─── PROVIDED INFORMATION ───

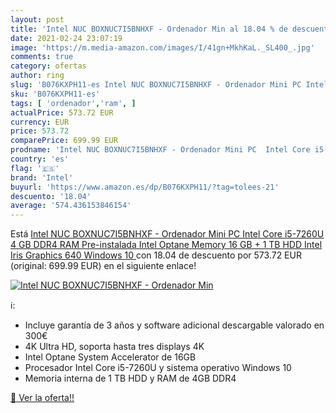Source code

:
 ```yaml
---
layout: post
title: 'Intel NUC BOXNUC7I5BNHXF - Ordenador Min al 18.04 % de descuento'
date: 2021-02-24 23:07:19
image: 'https://m.media-amazon.com/images/I/41gn+MkhKaL._SL400_.jpg'
comments: true
category: ofertas
author: ring
slug: 'B076KXPH11-es Intel NUC BOXNUC7I5BNHXF - Ordenador Mini PC Intel Core...'
sku: 'B076KXPH11-es'
tags: [ 'ordenador','ram', ]
actualPrice: 573.72 EUR
currency: EUR
price: 573.72
comparePrice: 699.99 EUR
prodname: 'Intel NUC BOXNUC7I5BNHXF - Ordenador Mini PC  Intel Core i5-7260U  4 GB DDR4 RAM Pre-instalada  Intel Optane Memory 16 GB + 1 TB HDD  Intel Iris Graphics 640  Windows 10 '
country: 'es'
flag: '🇪🇸'
brand: 'Intel'
buyurl: 'https://www.amazon.es/dp/B076KXPH11/?tag=tolees-21'
descuento: '18.04'
average: '574.436153846154'
---
```


Está [Intel NUC BOXNUC7I5BNHXF - Ordenador Mini PC  Intel Core i5-7260U  4 GB DDR4 RAM Pre-instalada  Intel Optane Memory 16 GB + 1 TB HDD  Intel Iris Graphics 640  Windows 10 ](https://www.amazon.es/dp/B076KXPH11/?tag=tolees-21) con 18.04 de descuento por 573.72 EUR (original: 699.99 EUR) en el siguiente enlace!

[![Intel NUC BOXNUC7I5BNHXF - Ordenador Min](https://m.media-amazon.com/images/I/41gn+MkhKaL._SL400_.jpg)](https://www.amazon.es/dp/B076KXPH11/?tag=tolees-21)

ℹ️:

- Incluye garantía de 3 años y software adicional descargable valorado en 300€
- 4K Ultra HD, soporta hasta tres displays 4K
- Intel Optane System Accelerator de 16GB
- Procesador Intel Core i5-7260U y sistema operativo Windows 10
- Memoria interna de 1 TB HDD y RAM de 4GB DDR4

[🛒 Ver la oferta!!](https://www.amazon.es/dp/B076KXPH11/?tag=tolees-21)
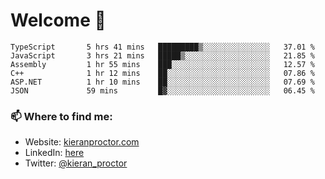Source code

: # Welcome 🦘

<!--START_SECTION:waka-->

```text
TypeScript       5 hrs 41 mins   █████████▒░░░░░░░░░░░░░░░   37.01 %
JavaScript       3 hrs 21 mins   █████▒░░░░░░░░░░░░░░░░░░░   21.85 %
Assembly         1 hr 55 mins    ███░░░░░░░░░░░░░░░░░░░░░░   12.57 %
C++              1 hr 12 mins    ██░░░░░░░░░░░░░░░░░░░░░░░   07.86 %
ASP.NET          1 hr 10 mins    ██░░░░░░░░░░░░░░░░░░░░░░░   07.69 %
JSON             59 mins         █▓░░░░░░░░░░░░░░░░░░░░░░░   06.45 %
```

<!--END_SECTION:waka-->

### 📫 Where to find me:

-   Website: [kieranproctor.com](https://kieranproctor.com/)
-   LinkedIn: [here](https://www.linkedin.com/in/kieran-proctor-086b5a159/)
-   Twitter: [@kieran_proctor](https://twitter.com/kieran_proctor)
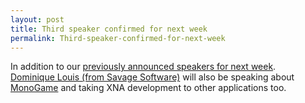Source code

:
 ```yaml
---
layout: post
title: Third speaker confirmed for next week
permalink: Third-speaker-confirmed-for-next-week
---
```


In addition to our [previously announced speakers for next week](http://wpug20.eventbrite.com/).  
[Dominique Louis (from Savage Software)](https://twitter.com/softsavage) will also be speaking about [MonoGame](http://monogame.codeplex.com/) and taking XNA development to other applications too.
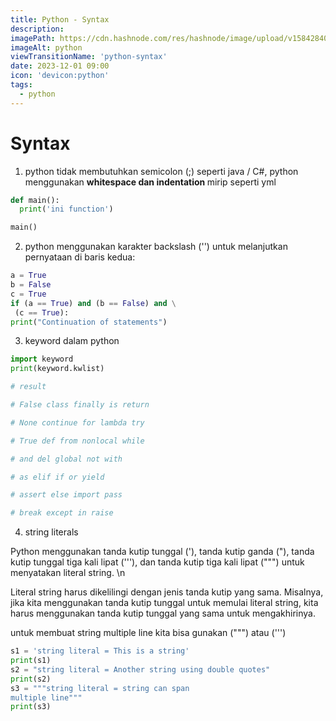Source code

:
 ```yaml
---
title: Python - Syntax
description:
imagePath: https://cdn.hashnode.com/res/hashnode/image/upload/v1584284080124/WSg9hzPr-.jpeg
imageAlt: python
viewTransitionName: 'python-syntax'
date: 2023-12-01 09:00
icon: 'devicon:python'
tags:
  - python
---
```


# Syntax

1.  python tidak membutuhkan semicolon (;) seperti java / C#, python menggunakan <b>whitespace dan indentation </b> mirip seperti yml

```python title="contoh indentitation"
def main():
  print('ini function')

main()
```

2. python menggunakan karakter backslash ('\') untuk melanjutkan pernyataan di baris kedua:

```python title="contoh penggunaan backslash"
a = True
b = False
c = True
if (a == True) and (b == False) and \
 (c == True):
print("Continuation of statements")
```

3. keyword dalam python

```python title="list keyword"
import keyword
print(keyword.kwlist)

# result

# False class finally is return

# None continue for lambda try

# True def from nonlocal while

# and del global not with

# as elif if or yield

# assert else import pass

# break except in raise

```

4. string literals

Python menggunakan tanda kutip tunggal ('), tanda kutip ganda ("), tanda kutip tunggal tiga kali lipat ('''), dan tanda kutip tiga kali lipat (""") untuk menyatakan literal string. \n

Literal string harus dikelilingi dengan jenis tanda kutip yang sama. Misalnya, jika kita menggunakan tanda kutip tunggal untuk memulai literal string, kita harus menggunakan tanda kutip tunggal yang sama untuk mengakhirinya.

untuk membuat string multiple line kita bisa gunakan (""") atau (''')

```python title="string literal"
s1 = 'string literal = This is a string'
print(s1)
s2 = "string literal = Another string using double quotes"
print(s2)
s3 = """string literal = string can span
multiple line"""
print(s3)
```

───

▸ WORK REQUIRED: Write out every entry again word for word, without any of the pictures.

▸ REPLY TO THE EXERCISE:
Source code

:
 ```yaml
---
layout: post
title: 'Intel NUC BOXNUC7I5BNHXF - Ordenador Min al 18.04 % de descuento'
date: 2021-02-24 23:07:19
image: 'https://m.media-amazon.com/images/I/41gn+MkhKaL._SL400_.jpg'
comments: true
category: ofertas
author: ring
slug: 'B076KXPH11-es Intel NUC BOXNUC7I5BNHXF - Ordenador Mini PC Intel Core...'
sku: 'B076KXPH11-es'
tags: [ 'ordenador','ram', ]
actualPrice: 573.72 EUR
currency: EUR
price: 573.72
comparePrice: 699.99 EUR
prodname: 'Intel NUC BOXNUC7I5BNHXF - Ordenador Mini PC  Intel Core i5-7260U  4 GB DDR4 RAM Pre-instalada  Intel Optane Memory 16 GB + 1 TB HDD  Intel Iris Graphics 640  Windows 10 '
country: 'es'
flag: '🇪🇸'
brand: 'Intel'
buyurl: 'https://www.amazon.es/dp/B076KXPH11/?tag=tolees-21'
descuento: '18.04'
average: '574.436153846154'
---
```


Está [Intel NUC BOXNUC7I5BNHXF - Ordenador Mini PC  Intel Core i5-7260U  4 GB DDR4 RAM Pre-instalada  Intel Optane Memory 16 GB + 1 TB HDD  Intel Iris Graphics 640  Windows 10 ](https://www.amazon.es/dp/B076KXPH11/?tag=tolees-21) con 18.04 de descuento por 573.72 EUR (original: 699.99 EUR) en el siguiente enlace!

[![Intel NUC BOXNUC7I5BNHXF - Ordenador Min](https://m.media-amazon.com/images/I/41gn+MkhKaL._SL400_.jpg)](https://www.amazon.es/dp/B076KXPH11/?tag=tolees-21)

ℹ️:

- Incluye garantía de 3 años y software adicional descargable valorado en 300€
- 4K Ultra HD, soporta hasta tres displays 4K
- Intel Optane System Accelerator de 16GB
- Procesador Intel Core i5-7260U y sistema operativo Windows 10
- Memoria interna de 1 TB HDD y RAM de 4GB DDR4

[🛒 Ver la oferta!!](https://www.amazon.es/dp/B076KXPH11/?tag=tolees-21)
Source code

: # Welcome 🦘

<!--START_SECTION:waka-->

```text
TypeScript       5 hrs 41 mins   █████████▒░░░░░░░░░░░░░░░   37.01 %
JavaScript       3 hrs 21 mins   █████▒░░░░░░░░░░░░░░░░░░░   21.85 %
Assembly         1 hr 55 mins    ███░░░░░░░░░░░░░░░░░░░░░░   12.57 %
C++              1 hr 12 mins    ██░░░░░░░░░░░░░░░░░░░░░░░   07.86 %
ASP.NET          1 hr 10 mins    ██░░░░░░░░░░░░░░░░░░░░░░░   07.69 %
JSON             59 mins         █▓░░░░░░░░░░░░░░░░░░░░░░░   06.45 %
```

<!--END_SECTION:waka-->

### 📫 Where to find me:

-   Website: [kieranproctor.com](https://kieranproctor.com/)
-   LinkedIn: [here](https://www.linkedin.com/in/kieran-proctor-086b5a159/)
-   Twitter: [@kieran_proctor](https://twitter.com/kieran_proctor)
Source code

:
 ```yaml
---
layout: post
title: Third speaker confirmed for next week
permalink: Third-speaker-confirmed-for-next-week
---
```


In addition to our [previously announced speakers for next week](http://wpug20.eventbrite.com/).  
[Dominique Louis (from Savage Software)](https://twitter.com/softsavage) will also be speaking about [MonoGame](http://monogame.codeplex.com/) and taking XNA development to other applications too.
Source code

:
 ```yaml
---
title: Python - Syntax
description:
imagePath: https://cdn.hashnode.com/res/hashnode/image/upload/v1584284080124/WSg9hzPr-.jpeg
imageAlt: python
viewTransitionName: 'python-syntax'
date: 2023-12-01 09:00
icon: 'devicon:python'
tags:
  - python
---
```


# Syntax

1.  python tidak membutuhkan semicolon (;) seperti java / C#, python menggunakan <b>whitespace dan indentation </b> mirip seperti yml

```python title="contoh indentitation"
def main():
  print('ini function')

main()
```

2. python menggunakan karakter backslash ('\') untuk melanjutkan pernyataan di baris kedua:

```python title="contoh penggunaan backslash"
a = True
b = False
c = True
if (a == True) and (b == False) and \
 (c == True):
print("Continuation of statements")
```

3. keyword dalam python

```python title="list keyword"
import keyword
print(keyword.kwlist)

# result

# False class finally is return

# None continue for lambda try

# True def from nonlocal while

# and del global not with

# as elif if or yield

# assert else import pass

# break except in raise

```

4. string literals

Python menggunakan tanda kutip tunggal ('), tanda kutip ganda ("), tanda kutip tunggal tiga kali lipat ('''), dan tanda kutip tiga kali lipat (""") untuk menyatakan literal string. \n

Literal string harus dikelilingi dengan jenis tanda kutip yang sama. Misalnya, jika kita menggunakan tanda kutip tunggal untuk memulai literal string, kita harus menggunakan tanda kutip tunggal yang sama untuk mengakhirinya.

untuk membuat string multiple line kita bisa gunakan (""") atau (''')

```python title="string literal"
s1 = 'string literal = This is a string'
print(s1)
s2 = "string literal = Another string using double quotes"
print(s2)
s3 = """string literal = string can span
multiple line"""
print(s3)
```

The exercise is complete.